Paving the road home
Veronica Barela is tough. She’s determined. And as a savvy community-builder, she knows how to get things done.
In other words, she’s a Roadrunner.
With the annual Cinco de Mayo Festival marking its 30th anniversary this year, the city of Denver kicks off a festival season with live music, dancing and celebration of Mexicano culture.
Revived in the late 1980s by Veronica Barela, CEO and president of the NEWSED Community Development Corporation, the MSU Denver-sponsored event quickly outgrew its original location on the corner of 11th Avenue and Santa Fe Drive. The festival currently spans two days, and at its current home at Civic Center Park, it regularly gathers upwards of 300,000 attendees.
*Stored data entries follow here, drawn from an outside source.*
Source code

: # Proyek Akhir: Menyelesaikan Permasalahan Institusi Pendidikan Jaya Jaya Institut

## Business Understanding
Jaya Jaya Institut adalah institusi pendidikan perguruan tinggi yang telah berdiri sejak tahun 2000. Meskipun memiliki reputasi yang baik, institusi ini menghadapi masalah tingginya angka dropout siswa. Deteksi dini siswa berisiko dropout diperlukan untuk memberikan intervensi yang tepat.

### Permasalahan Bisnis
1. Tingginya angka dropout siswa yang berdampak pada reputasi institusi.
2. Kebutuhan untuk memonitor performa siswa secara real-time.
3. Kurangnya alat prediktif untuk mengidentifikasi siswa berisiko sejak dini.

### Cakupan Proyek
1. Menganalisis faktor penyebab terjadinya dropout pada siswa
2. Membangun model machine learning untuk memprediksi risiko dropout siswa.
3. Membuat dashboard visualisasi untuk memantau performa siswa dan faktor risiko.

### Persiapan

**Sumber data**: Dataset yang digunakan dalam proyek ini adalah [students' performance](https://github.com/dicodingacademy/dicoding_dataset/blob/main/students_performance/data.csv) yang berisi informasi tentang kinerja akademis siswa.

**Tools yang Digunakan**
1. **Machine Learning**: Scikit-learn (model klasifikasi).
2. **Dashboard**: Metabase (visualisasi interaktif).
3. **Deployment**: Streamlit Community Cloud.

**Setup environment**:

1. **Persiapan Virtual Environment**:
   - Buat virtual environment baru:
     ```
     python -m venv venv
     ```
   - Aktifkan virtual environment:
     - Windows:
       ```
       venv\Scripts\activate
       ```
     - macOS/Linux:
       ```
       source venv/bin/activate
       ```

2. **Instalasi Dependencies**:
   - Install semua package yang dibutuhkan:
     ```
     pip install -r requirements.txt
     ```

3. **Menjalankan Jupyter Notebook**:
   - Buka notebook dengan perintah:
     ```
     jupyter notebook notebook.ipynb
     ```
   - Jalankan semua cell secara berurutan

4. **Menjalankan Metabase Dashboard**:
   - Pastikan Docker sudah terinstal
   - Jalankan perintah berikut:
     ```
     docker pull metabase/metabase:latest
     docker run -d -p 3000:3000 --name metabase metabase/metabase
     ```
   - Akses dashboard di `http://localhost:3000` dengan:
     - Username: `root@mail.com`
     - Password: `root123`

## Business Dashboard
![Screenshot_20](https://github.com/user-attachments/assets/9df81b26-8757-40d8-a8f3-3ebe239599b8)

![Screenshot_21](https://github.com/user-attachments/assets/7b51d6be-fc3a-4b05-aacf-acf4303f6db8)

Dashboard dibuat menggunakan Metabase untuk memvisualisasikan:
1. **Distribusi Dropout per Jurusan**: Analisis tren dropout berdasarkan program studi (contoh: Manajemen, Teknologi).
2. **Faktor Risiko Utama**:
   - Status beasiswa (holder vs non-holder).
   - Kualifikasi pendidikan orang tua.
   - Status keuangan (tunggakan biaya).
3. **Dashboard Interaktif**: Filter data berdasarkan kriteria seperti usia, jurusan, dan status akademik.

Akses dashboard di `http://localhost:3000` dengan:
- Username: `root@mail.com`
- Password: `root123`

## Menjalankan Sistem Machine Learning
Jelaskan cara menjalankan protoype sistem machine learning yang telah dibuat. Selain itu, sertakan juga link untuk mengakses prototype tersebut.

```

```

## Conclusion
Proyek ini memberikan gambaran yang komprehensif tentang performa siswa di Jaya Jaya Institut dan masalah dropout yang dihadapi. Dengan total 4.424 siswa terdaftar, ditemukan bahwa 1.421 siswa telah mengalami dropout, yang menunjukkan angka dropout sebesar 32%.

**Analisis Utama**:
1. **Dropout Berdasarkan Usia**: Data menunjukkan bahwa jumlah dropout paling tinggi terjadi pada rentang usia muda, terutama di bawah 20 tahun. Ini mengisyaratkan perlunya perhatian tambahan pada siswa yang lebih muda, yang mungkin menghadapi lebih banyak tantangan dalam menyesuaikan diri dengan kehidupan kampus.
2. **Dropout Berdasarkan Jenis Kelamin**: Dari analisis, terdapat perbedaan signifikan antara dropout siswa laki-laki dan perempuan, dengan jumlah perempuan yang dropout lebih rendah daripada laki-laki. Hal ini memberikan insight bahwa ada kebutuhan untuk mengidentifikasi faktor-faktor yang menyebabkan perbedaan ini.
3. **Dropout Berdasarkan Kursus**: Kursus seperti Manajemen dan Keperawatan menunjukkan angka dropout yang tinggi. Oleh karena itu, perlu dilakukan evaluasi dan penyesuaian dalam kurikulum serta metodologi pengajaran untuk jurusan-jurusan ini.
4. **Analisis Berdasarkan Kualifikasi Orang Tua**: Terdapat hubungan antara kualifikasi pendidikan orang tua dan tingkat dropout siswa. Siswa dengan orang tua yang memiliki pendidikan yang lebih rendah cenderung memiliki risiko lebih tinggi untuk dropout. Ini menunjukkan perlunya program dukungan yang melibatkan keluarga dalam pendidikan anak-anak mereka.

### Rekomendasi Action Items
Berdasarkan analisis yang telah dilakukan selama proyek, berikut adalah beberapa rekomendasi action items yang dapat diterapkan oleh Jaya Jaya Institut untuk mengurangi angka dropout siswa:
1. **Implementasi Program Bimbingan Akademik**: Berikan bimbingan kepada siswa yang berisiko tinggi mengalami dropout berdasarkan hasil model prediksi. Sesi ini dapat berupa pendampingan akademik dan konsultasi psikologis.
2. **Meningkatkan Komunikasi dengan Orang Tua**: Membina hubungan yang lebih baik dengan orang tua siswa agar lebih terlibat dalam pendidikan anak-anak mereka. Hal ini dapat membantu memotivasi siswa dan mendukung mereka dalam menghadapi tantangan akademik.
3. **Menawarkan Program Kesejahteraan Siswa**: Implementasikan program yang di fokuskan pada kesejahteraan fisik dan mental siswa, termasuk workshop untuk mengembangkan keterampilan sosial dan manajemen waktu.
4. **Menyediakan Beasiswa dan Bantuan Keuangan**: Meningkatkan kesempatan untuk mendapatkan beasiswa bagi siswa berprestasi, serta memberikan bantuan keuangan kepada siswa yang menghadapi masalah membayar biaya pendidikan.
Barela noted the impact of this congregation of creativity and Latinx identity.
“Art has been extremely important in building community,” she said “This event gives us something to culturally hang our hats on – and we want to share that with the public,” she said.
Hardship into leadership
The festival’s success is just one example of a lifetime of service to a community. To fully grasp Barela’s accomplishments as a leader, however, requires understanding her own story of persistence and empowerment.
Born in the North Lincoln Park housing projects at 14th Avenue and Navajo Street, she loved growing up in the community she’s helped build for more than four decades. And though there were hardships, she credits the experience for forging her vision of leadership today.
Now known for her fierce advocacy work, she’s committed to the same mission of access and place-based transformation as is her alma mater, MSU Denver.
“Growing up poor, I learned to appreciate what I did have and not to waste time on things that don’t matter,” said Barela. “It made me really care about helping people get out of poverty.”
Investing in culture
Barela’s economic and civic engagement serves as testament to the power of uniting a neighborhood. As a west Denver activist for decades, she recalled how NEWSED’s entry into housing issues kicked off with advocating for displaced populations, starting in the 1980s (the expansion of gentrification, which has triggered soaring home prices, continues to this day).
“The home ownership rate then was 16 percent – that was unacceptable,” said Barela. “We had to do something to bring middle income back into the community.”
That was the impetus for a massive revitalization effort: Grants paved the way for a streetscape, tree planting and painting that helped kick off the redevelopment of Santa Fe Drive. Capped with retail growth like the Zocalo plaza across from the Auraria campus and attracting the largest King Soopers grocery store in the state, the formerly boarded-up thoroughfare began attracting artists.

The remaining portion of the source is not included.